Aim of the exercise: What you write should be the line containing "- Comparative radar" followed by every line after it to the end of the listing, exactly as given, and nothing more.

** Available data follows **

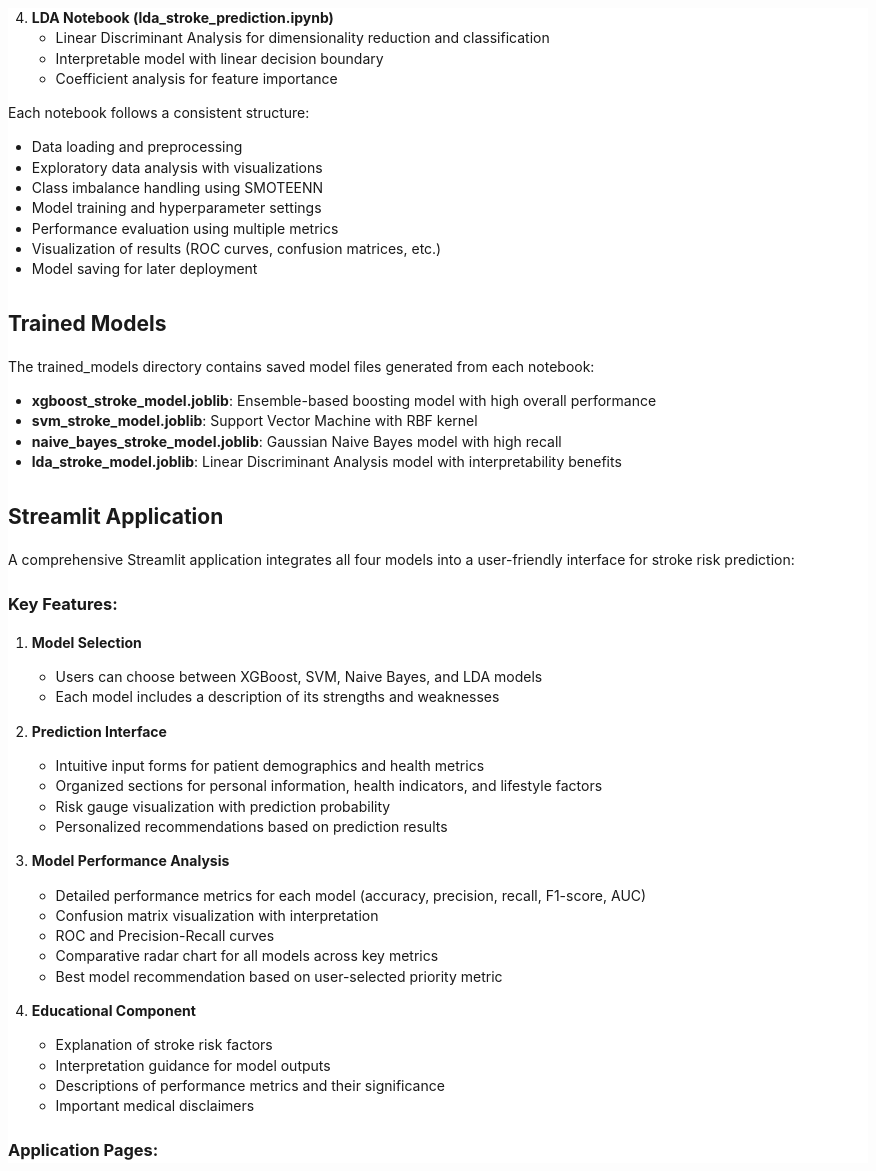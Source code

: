 4. **LDA Notebook (lda_stroke_prediction.ipynb)**
   - Linear Discriminant Analysis for dimensionality reduction and classification
   - Interpretable model with linear decision boundary
   - Coefficient analysis for feature importance

Each notebook follows a consistent structure:
- Data loading and preprocessing
- Exploratory data analysis with visualizations
- Class imbalance handling using SMOTEENN
- Model training and hyperparameter settings
- Performance evaluation using multiple metrics
- Visualization of results (ROC curves, confusion matrices, etc.)
- Model saving for later deployment

## Trained Models

The trained_models directory contains saved model files generated from each notebook:

- **xgboost_stroke_model.joblib**: Ensemble-based boosting model with high overall performance
- **svm_stroke_model.joblib**: Support Vector Machine with RBF kernel
- **naive_bayes_stroke_model.joblib**: Gaussian Naive Bayes model with high recall
- **lda_stroke_model.joblib**: Linear Discriminant Analysis model with interpretability benefits

## Streamlit Application

A comprehensive Streamlit application integrates all four models into a user-friendly interface for stroke risk prediction:

### Key Features:

1. **Model Selection**
   - Users can choose between XGBoost, SVM, Naive Bayes, and LDA models
   - Each model includes a description of its strengths and weaknesses

2. **Prediction Interface**
   - Intuitive input forms for patient demographics and health metrics
   - Organized sections for personal information, health indicators, and lifestyle factors
   - Risk gauge visualization with prediction probability
   - Personalized recommendations based on prediction results

3. **Model Performance Analysis**
   - Detailed performance metrics for each model (accuracy, precision, recall, F1-score, AUC)
   - Confusion matrix visualization with interpretation
   - ROC and Precision-Recall curves
   - Comparative radar chart for all models across key metrics
   - Best model recommendation based on user-selected priority metric

4. **Educational Component**
   - Explanation of stroke risk factors
   - Interpretation guidance for model outputs
   - Descriptions of performance metrics and their significance
   - Important medical disclaimers

### Application Pages:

** End of Available data **

Task output:
   - Comparative radar chart for all models across key metrics
   - Best model recommendation based on user-selected priority metric

4. **Educational Component**
   - Explanation of stroke risk factors
   - Interpretation guidance for model outputs
   - Descriptions of performance metrics and their significance
   - Important medical disclaimers

### Application Pages:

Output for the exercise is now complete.